While a lack of industry experience isn’t ideal, transferable skills can sometimes more than make up for this lack of experience. If you can demonstrate the relevance of these transferable skills on your CV and during an interview, hiring managers might be keen to get you on board to fill open vacancies.
Let’s look deeper into what ‘transferable skills’ are and explore how they can help you leverage a new career.
What are transferable skills?
In simple terms, transferable skills are those that can be applied across different roles. They’re often soft skills; personal attributes that you’ve developed over time through personal relationships, work or hobbies. But, they can also be hard skills – skills you’ve acquired through education and training, such as writing or IT literacy.
While the range of skills an employer or recruiter will be looking for depends on the role, some of the core transferable skills that will help you stand out are:
Demonstrating in an interview that you’re proficient in both written and verbal communication is guaranteed to impress the interviewer. This is because employers want people who are confident in clearly expressing themselves, whether it’s with colleagues, customers or peers. Especially during this prolonged period of remote working, communication skills are vital.

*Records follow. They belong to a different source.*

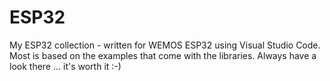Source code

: # ESP32
My ESP32 collection - written for WEMOS ESP32 using Visual Studio Code.
Most is based on the examples that come with the libraries.
Always have a look there ... it's worth it :-)
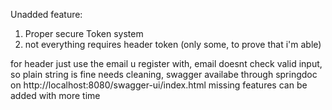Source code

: Unadded feature:
1. Proper secure Token system
2. not everything requires header token (only some, to prove that i'm able)

for header just use the email u register with, email doesnt check valid input, so plain string is fine
needs cleaning, swagger availabe through springdoc on http://localhost:8080/swagger-ui/index.html
missing features can be added with more time

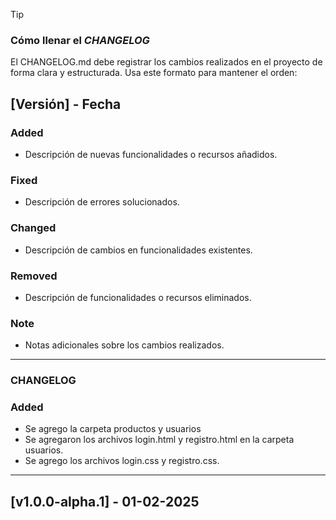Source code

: > [!TIP]
> ### Cómo llenar el *CHANGELOG*
> El CHANGELOG.md debe registrar los cambios realizados en el proyecto de forma clara y estructurada. Usa este formato para mantener el orden:
> ## [Versión] - Fecha
> ### Added
> - Descripción de nuevas funcionalidades o recursos añadidos.
> ### Fixed
> - Descripción de errores solucionados.
> ### Changed
> - Descripción de cambios en funcionalidades existentes.
> ### Removed
> - Descripción de funcionalidades o recursos eliminados.
> ### Note
> - Notas adicionales sobre los cambios realizados.
---

### CHANGELOG



### Added

 - Se agrego la carpeta productos y usuarios
 - Se agregaron los archivos login.html y registro.html en la carpeta usuarios.
 - Se agrego los archivos login.css y registro.css.

 ----

## [v1.0.0-alpha.1] - 01-02-2025

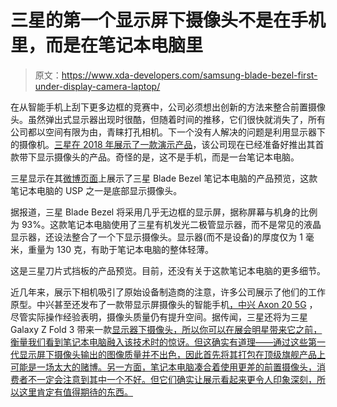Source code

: # 三星的第一个显示屏下摄像头不是在手机里，而是在笔记本电脑里

> 原文：<https://www.xda-developers.com/samsung-blade-bezel-first-under-display-camera-laptop/>

在从智能手机上刮下更多边框的竞赛中，公司必须想出创新的方法来整合前置摄像头。虽然弹出式显示器出现时很酷，但随着时间的推移，它们很快就消失了，所有公司都以空间有限为由，青睐打孔相机。下一个没有人解决的问题是利用显示器下的摄像机。[三星在 2018 年展示了一款演示产品](https://www.xda-developers.com/samsung-display-under-display-camera/)，该公司现在已经准备好推出其首款带下显示摄像头的产品。奇怪的是，这不是手机，而是一台笔记本电脑。

三星显示在其[微博页面](http://weibointl.api.weibo.com/share/195887625.html)上展示了三星 Blade Bezel 笔记本电脑的产品预览，这款笔记本电脑的 USP 之一是底部显示摄像头。

据报道，三星 Blade Bezel 将采用几乎无边框的显示屏，据称屏幕与机身的比例为 93%。这款笔记本电脑使用了三星有机发光二极管显示器，而不是常见的液晶显示器，还设法整合了一个下显示摄像头。显示器(而不是设备)的厚度仅为 1 毫米，重量为 130 克，有助于笔记本电脑的整体轻薄。

这是三星刀片式挡板的产品预览。目前，还没有关于这款笔记本电脑的更多细节。

近几年来，展示下相机吸引了原始设备制造商的注意，许多公司展示了他们的工作原型。中兴甚至还发布了一款带显示屏摄像头的智能手机[，中兴 Axon 20 5G](https://www.xda-developers.com/zte-axon-20-5g-under-display-camera-hands-on/) ，尽管实际操作经验表明，摄像头质量仍有提升空间。据传闻，三星还将为三星 Galaxy Z Fold 3 带来一款[显示器下摄像头，所以你可以在展会明星带来它之前，衡量我们看到笔记本电脑融入该技术时的惊讶。但这确实有道理——通过这些第一代显示屏下摄像头输出的图像质量并不出色，因此首先将其打包在顶级旗舰产品上可能是一场太大的赌博。另一方面，笔记本电脑凑合着使用更差的前置摄像头，消费者不一定会注意到其中一个不好。但它们确实让展示看起来更令人印象深刻，所以这里肯定有值得期待的东西。](https://www.xda-developers.com/samsung-galaxy-z-fold-3-under-display-camera/)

When bringing on new members of staff, employers are looking for people who they feel will work well with the existing team. This is because teams who can work harmoniously together, achieve more with fewer issues arising. Therefore the interviewer will be looking for signs that you’re capable of listening, have great communication skills and can show empathy to others.
Meeting deadlines is imperative for the success of a business, as it means customers are receiving their goods/services on time and costs are kept on track, which in turn keeps the company’s cashflow on balance. Hiring managers will be impressed by people who can show they’re able to organise their work schedule, deal with unexpected issues quickly and work effectively with others.
Listening is more than hearing what is being said, it’s about being able to interpret the message and successfully complete the task, or being able to retrieve information and implement it to achieve a positive outcome. For an employer, hiring people with great listening skills means fewer mistakes will be made, which increases productivity and innovation.
An interviewer will be continuously testing your listening skills by seeing how well your answers match the questions being asked.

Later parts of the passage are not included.